> PROBLEM
Return every line of the data below word for word, including the punctuation.

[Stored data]
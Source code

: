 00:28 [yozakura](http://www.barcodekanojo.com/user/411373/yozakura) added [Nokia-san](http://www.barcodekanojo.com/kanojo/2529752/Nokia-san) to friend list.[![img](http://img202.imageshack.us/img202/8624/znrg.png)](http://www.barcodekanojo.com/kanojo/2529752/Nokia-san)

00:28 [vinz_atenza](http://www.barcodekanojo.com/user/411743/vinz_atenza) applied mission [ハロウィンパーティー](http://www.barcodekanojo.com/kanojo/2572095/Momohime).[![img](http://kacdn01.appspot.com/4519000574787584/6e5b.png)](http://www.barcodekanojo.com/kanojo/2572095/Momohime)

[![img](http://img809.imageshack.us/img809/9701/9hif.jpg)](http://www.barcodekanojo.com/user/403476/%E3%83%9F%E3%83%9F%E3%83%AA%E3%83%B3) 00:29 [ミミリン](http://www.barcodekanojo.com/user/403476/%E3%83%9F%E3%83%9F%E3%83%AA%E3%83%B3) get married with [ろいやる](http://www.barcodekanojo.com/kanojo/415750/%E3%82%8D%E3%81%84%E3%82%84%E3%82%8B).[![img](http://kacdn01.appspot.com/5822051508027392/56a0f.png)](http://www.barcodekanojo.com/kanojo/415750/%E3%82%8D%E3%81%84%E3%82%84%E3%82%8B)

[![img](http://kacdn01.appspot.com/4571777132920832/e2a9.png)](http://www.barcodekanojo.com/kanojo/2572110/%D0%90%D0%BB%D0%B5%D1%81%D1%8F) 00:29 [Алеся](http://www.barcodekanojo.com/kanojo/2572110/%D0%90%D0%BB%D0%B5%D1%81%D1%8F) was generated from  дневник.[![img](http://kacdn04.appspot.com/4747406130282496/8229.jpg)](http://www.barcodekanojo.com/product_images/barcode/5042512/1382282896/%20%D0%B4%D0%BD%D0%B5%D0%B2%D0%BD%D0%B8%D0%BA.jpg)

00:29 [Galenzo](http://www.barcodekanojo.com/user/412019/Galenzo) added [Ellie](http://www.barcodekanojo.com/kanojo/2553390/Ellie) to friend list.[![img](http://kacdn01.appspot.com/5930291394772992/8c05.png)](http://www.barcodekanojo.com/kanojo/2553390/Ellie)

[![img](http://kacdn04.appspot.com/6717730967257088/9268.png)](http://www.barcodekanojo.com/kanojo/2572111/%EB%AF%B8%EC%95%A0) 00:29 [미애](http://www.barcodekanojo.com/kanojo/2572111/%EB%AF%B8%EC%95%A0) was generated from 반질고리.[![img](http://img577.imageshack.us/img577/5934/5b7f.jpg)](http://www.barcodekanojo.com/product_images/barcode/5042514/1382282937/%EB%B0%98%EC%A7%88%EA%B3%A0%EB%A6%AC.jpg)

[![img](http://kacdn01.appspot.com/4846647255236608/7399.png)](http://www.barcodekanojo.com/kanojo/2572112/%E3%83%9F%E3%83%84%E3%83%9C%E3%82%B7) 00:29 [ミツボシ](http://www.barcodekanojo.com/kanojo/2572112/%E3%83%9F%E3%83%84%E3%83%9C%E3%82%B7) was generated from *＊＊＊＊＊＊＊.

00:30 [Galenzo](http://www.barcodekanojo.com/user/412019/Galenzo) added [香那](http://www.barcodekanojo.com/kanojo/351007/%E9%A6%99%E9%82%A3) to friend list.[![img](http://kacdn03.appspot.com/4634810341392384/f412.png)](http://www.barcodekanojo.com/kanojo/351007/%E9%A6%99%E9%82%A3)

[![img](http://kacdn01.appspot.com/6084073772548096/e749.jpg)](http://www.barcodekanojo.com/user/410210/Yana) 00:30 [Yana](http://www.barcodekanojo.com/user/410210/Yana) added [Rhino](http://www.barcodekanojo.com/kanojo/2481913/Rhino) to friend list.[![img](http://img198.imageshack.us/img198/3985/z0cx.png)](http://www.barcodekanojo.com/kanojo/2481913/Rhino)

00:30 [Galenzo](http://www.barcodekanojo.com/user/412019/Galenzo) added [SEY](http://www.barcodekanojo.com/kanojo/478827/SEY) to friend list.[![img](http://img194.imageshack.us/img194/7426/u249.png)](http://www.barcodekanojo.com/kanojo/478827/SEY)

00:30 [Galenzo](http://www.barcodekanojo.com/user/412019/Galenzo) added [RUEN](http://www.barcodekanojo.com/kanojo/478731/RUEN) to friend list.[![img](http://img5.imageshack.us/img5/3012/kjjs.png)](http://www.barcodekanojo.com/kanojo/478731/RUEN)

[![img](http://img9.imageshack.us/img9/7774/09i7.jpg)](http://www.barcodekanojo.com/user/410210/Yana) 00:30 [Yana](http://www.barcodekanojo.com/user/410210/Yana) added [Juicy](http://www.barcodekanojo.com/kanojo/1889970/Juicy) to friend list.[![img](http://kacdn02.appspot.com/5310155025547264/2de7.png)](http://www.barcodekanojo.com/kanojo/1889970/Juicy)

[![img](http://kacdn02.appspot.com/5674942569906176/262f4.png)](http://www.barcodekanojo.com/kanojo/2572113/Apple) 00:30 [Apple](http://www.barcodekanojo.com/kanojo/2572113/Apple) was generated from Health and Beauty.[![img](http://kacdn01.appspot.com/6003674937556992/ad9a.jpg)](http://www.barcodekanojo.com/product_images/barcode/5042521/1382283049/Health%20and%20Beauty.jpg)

> EXPECTED OUTPUT
Source code

: 00:28 [yozakura](http://www.barcodekanojo.com/user/411373/yozakura) added [Nokia-san](http://www.barcodekanojo.com/kanojo/2529752/Nokia-san) to friend list.[![img](http://img202.imageshack.us/img202/8624/znrg.png)](http://www.barcodekanojo.com/kanojo/2529752/Nokia-san)

00:28 [vinz_atenza](http://www.barcodekanojo.com/user/411743/vinz_atenza) applied mission [ハロウィンパーティー](http://www.barcodekanojo.com/kanojo/2572095/Momohime).[![img](http://kacdn01.appspot.com/4519000574787584/6e5b.png)](http://www.barcodekanojo.com/kanojo/2572095/Momohime)

[![img](http://img809.imageshack.us/img809/9701/9hif.jpg)](http://www.barcodekanojo.com/user/403476/%E3%83%9F%E3%83%9F%E3%83%AA%E3%83%B3) 00:29 [ミミリン](http://www.barcodekanojo.com/user/403476/%E3%83%9F%E3%83%9F%E3%83%AA%E3%83%B3) get married with [ろいやる](http://www.barcodekanojo.com/kanojo/415750/%E3%82%8D%E3%81%84%E3%82%84%E3%82%8B).[![img](http://kacdn01.appspot.com/5822051508027392/56a0f.png)](http://www.barcodekanojo.com/kanojo/415750/%E3%82%8D%E3%81%84%E3%82%84%E3%82%8B)

[![img](http://kacdn01.appspot.com/4571777132920832/e2a9.png)](http://www.barcodekanojo.com/kanojo/2572110/%D0%90%D0%BB%D0%B5%D1%81%D1%8F) 00:29 [Алеся](http://www.barcodekanojo.com/kanojo/2572110/%D0%90%D0%BB%D0%B5%D1%81%D1%8F) was generated from  дневник.[![img](http://kacdn04.appspot.com/4747406130282496/8229.jpg)](http://www.barcodekanojo.com/product_images/barcode/5042512/1382282896/%20%D0%B4%D0%BD%D0%B5%D0%B2%D0%BD%D0%B8%D0%BA.jpg)

00:29 [Galenzo](http://www.barcodekanojo.com/user/412019/Galenzo) added [Ellie](http://www.barcodekanojo.com/kanojo/2553390/Ellie) to friend list.[![img](http://kacdn01.appspot.com/5930291394772992/8c05.png)](http://www.barcodekanojo.com/kanojo/2553390/Ellie)

[![img](http://kacdn04.appspot.com/6717730967257088/9268.png)](http://www.barcodekanojo.com/kanojo/2572111/%EB%AF%B8%EC%95%A0) 00:29 [미애](http://www.barcodekanojo.com/kanojo/2572111/%EB%AF%B8%EC%95%A0) was generated from 반질고리.[![img](http://img577.imageshack.us/img577/5934/5b7f.jpg)](http://www.barcodekanojo.com/product_images/barcode/5042514/1382282937/%EB%B0%98%EC%A7%88%EA%B3%A0%EB%A6%AC.jpg)

[![img](http://kacdn01.appspot.com/4846647255236608/7399.png)](http://www.barcodekanojo.com/kanojo/2572112/%E3%83%9F%E3%83%84%E3%83%9C%E3%82%B7) 00:29 [ミツボシ](http://www.barcodekanojo.com/kanojo/2572112/%E3%83%9F%E3%83%84%E3%83%9C%E3%82%B7) was generated from *＊＊＊＊＊＊＊.

00:30 [Galenzo](http://www.barcodekanojo.com/user/412019/Galenzo) added [香那](http://www.barcodekanojo.com/kanojo/351007/%E9%A6%99%E9%82%A3) to friend list.[![img](http://kacdn03.appspot.com/4634810341392384/f412.png)](http://www.barcodekanojo.com/kanojo/351007/%E9%A6%99%E9%82%A3)

[![img](http://kacdn01.appspot.com/6084073772548096/e749.jpg)](http://www.barcodekanojo.com/user/410210/Yana) 00:30 [Yana](http://www.barcodekanojo.com/user/410210/Yana) added [Rhino](http://www.barcodekanojo.com/kanojo/2481913/Rhino) to friend list.[![img](http://img198.imageshack.us/img198/3985/z0cx.png)](http://www.barcodekanojo.com/kanojo/2481913/Rhino)

00:30 [Galenzo](http://www.barcodekanojo.com/user/412019/Galenzo) added [SEY](http://www.barcodekanojo.com/kanojo/478827/SEY) to friend list.[![img](http://img194.imageshack.us/img194/7426/u249.png)](http://www.barcodekanojo.com/kanojo/478827/SEY)

00:30 [Galenzo](http://www.barcodekanojo.com/user/412019/Galenzo) added [RUEN](http://www.barcodekanojo.com/kanojo/478731/RUEN) to friend list.[![img](http://img5.imageshack.us/img5/3012/kjjs.png)](http://www.barcodekanojo.com/kanojo/478731/RUEN)

[![img](http://img9.imageshack.us/img9/7774/09i7.jpg)](http://www.barcodekanojo.com/user/410210/Yana) 00:30 [Yana](http://www.barcodekanojo.com/user/410210/Yana) added [Juicy](http://www.barcodekanojo.com/kanojo/1889970/Juicy) to friend list.[![img](http://kacdn02.appspot.com/5310155025547264/2de7.png)](http://www.barcodekanojo.com/kanojo/1889970/Juicy)

[![img](http://kacdn02.appspot.com/5674942569906176/262f4.png)](http://www.barcodekanojo.com/kanojo/2572113/Apple) 00:30 [Apple](http://www.barcodekanojo.com/kanojo/2572113/Apple) was generated from Health and Beauty.[![img](http://kacdn01.appspot.com/6003674937556992/ad9a.jpg)](http://www.barcodekanojo.com/product_images/barcode/5042521/1382283049/Health%20and%20Beauty.jpg)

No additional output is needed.